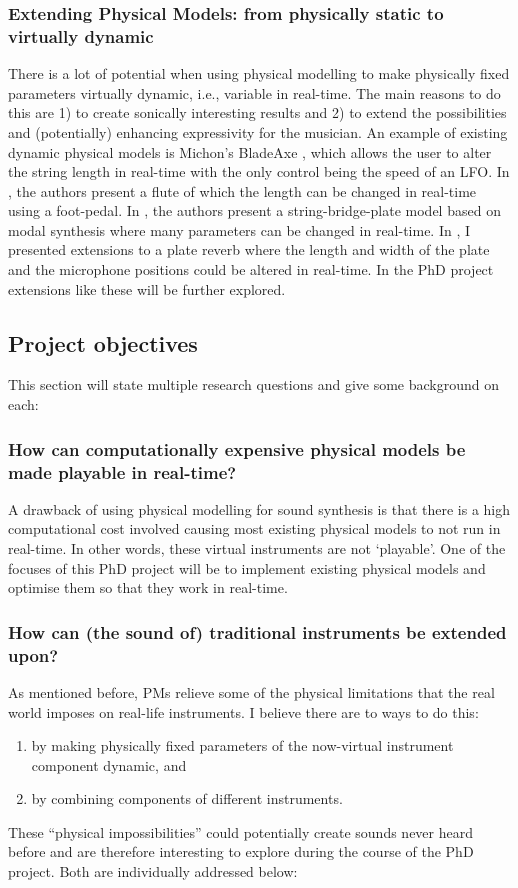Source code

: \subsubsection*{Extending Physical Models: from physically static to virtually dynamic}
There is a lot of potential when using physical modelling to make physically fixed parameters virtually dynamic, i.e., variable in real-time. The main reasons to do this are 1) to create sonically interesting results and 2) to extend the possibilities and (potentially) enhancing expressivity for the musician.
An example of existing dynamic physical models is Michon’s BladeAxe \cite{Michon2016}, which allows the user to alter the string length in real-time with the only control being the speed of an LFO. In \cite{Gelineck2005}, the authors present a flute of which the length can be changed in real-time using a foot-pedal. In \cite{Walstijn2017}, the authors present a string-bridge-plate model based on modal synthesis where many parameters can be changed in real-time. In \cite{Willemsen2017}, I presented extensions to a plate reverb where the length and width of the plate and the microphone positions could be altered in real-time. In the PhD project extensions like these will be further explored.

\subsection{Project objectives}
This section will state multiple research questions and give some background on each:
\subsubsection*{How can computationally expensive physical models be made playable in real-time?}
A drawback of using physical modelling for sound synthesis is that there is a high computational cost involved causing most existing physical models to not run in real-time. In other words, these virtual instruments are not ‘playable’. One of the focuses of this PhD project will be to implement existing physical models and optimise them so that they work in real-time. 

\subsubsection*{How can (the sound of) traditional instruments be extended upon?}
As mentioned before, PMs relieve some of the physical limitations that the real world imposes on real-life instruments.  I believe there are to ways to do this: 
\begin{enumerate}
    \item by making physically fixed parameters of the now-virtual instrument component dynamic, and
    \item by combining components of different instruments.
\end{enumerate}
These ``physical impossibilities'' could potentially create sounds never heard before and are therefore interesting to explore during the course of the PhD project. Both are individually addressed below:
\\


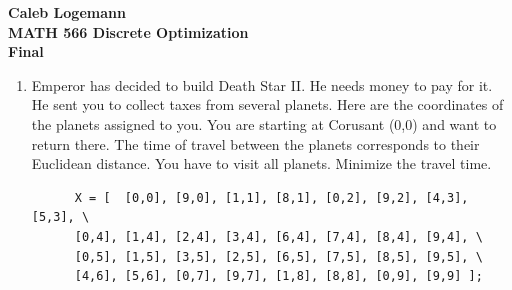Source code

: \documentclass[11pt, oneside]{article}
\begin{document}
\noindent \textbf{\Large{Caleb Logemann \\
MATH 566 Discrete Optimization\\
Final
}}

%
\begin{enumerate}
  \item %
    Emperor has decided to build Death Star II.
    He needs  money to pay for it.
    He sent you to collect taxes from several planets.
    Here are the coordinates of the planets assigned to you.
    You are starting at Corusant (0,0) and want to return there.
    The time of travel between the planets corresponds to their Euclidean
    distance.
    You have to visit all planets.
    Minimize the travel time.
    \begin{verbatim}
      X = [  [0,0], [9,0], [1,1], [8,1], [0,2], [9,2], [4,3], [5,3], \
      [0,4], [1,4], [2,4], [3,4], [6,4], [7,4], [8,4], [9,4], \
      [0,5], [1,5], [3,5], [2,5], [6,5], [7,5], [8,5], [9,5], \
      [4,6], [5,6], [0,7], [9,7], [1,8], [8,8], [0,9], [9,9] ];
    \end{verbatim}


\end{enumerate}
\end{document}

■ What is being asked
Above are records; say how many of their lines contain the word "physically", giving only the number.

■ Worked solution
3